Work instruction
Please transcribe exactly, and only, the lines of the data below between the line holding "- hit <kbd>⇧</kbd>(shift)" and the line holding "import CriticalSave from", inclusive.

Stored data entries
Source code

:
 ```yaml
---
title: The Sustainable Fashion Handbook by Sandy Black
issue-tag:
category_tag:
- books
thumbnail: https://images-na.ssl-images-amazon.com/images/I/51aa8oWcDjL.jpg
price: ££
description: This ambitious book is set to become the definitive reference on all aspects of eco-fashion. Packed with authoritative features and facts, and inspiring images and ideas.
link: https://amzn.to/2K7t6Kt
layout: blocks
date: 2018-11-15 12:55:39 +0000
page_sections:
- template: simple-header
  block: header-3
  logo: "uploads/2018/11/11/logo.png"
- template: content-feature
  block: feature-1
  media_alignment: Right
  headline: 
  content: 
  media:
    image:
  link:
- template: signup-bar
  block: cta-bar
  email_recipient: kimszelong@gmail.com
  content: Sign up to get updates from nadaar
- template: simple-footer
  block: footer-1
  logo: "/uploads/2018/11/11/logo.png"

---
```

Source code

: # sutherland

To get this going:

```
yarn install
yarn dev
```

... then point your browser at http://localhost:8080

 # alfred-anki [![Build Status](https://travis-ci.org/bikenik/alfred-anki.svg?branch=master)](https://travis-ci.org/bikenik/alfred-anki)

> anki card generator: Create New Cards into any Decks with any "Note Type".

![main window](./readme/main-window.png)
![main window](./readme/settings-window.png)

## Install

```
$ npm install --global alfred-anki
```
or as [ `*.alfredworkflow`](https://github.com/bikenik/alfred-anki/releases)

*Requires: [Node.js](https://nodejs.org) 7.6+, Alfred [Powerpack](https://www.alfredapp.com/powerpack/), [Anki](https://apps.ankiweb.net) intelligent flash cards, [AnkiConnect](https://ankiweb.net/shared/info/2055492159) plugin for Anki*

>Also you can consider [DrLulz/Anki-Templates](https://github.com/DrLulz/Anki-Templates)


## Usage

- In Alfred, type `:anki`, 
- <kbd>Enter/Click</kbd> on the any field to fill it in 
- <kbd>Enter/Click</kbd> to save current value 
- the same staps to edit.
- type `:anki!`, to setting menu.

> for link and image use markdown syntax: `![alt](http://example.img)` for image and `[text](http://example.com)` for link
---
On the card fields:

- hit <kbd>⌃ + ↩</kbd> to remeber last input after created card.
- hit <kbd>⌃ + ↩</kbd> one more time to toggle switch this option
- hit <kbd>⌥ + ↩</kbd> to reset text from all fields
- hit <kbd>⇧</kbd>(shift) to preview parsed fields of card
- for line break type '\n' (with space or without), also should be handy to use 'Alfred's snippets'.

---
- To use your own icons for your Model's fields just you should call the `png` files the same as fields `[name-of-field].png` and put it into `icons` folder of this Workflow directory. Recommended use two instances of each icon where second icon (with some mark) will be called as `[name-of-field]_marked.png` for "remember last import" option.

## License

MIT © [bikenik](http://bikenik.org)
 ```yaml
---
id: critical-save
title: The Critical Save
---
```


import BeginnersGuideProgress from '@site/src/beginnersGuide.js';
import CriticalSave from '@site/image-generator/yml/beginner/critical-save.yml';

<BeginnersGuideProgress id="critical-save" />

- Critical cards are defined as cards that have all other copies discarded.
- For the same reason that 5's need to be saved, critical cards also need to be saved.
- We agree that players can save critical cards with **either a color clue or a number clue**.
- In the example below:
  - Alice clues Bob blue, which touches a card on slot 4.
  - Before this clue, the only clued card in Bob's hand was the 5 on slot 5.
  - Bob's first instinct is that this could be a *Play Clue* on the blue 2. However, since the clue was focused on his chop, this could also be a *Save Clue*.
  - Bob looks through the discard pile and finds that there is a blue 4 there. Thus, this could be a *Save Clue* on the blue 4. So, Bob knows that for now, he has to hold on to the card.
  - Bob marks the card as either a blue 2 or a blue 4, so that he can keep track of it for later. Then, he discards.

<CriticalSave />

Exercise result
- hit <kbd>⇧</kbd>(shift) to preview parsed fields of card
- for line break type '\n' (with space or without), also should be handy to use 'Alfred's snippets'.

---
- To use your own icons for your Model's fields just you should call the `png` files the same as fields `[name-of-field].png` and put it into `icons` folder of this Workflow directory. Recommended use two instances of each icon where second icon (with some mark) will be called as `[name-of-field]_marked.png` for "remember last import" option.

## License

MIT © [bikenik](http://bikenik.org)
 ```yaml
---
id: critical-save
title: The Critical Save
---
```


import BeginnersGuideProgress from '@site/src/beginnersGuide.js';
import CriticalSave from '@site/image-generator/yml/beginner/critical-save.yml';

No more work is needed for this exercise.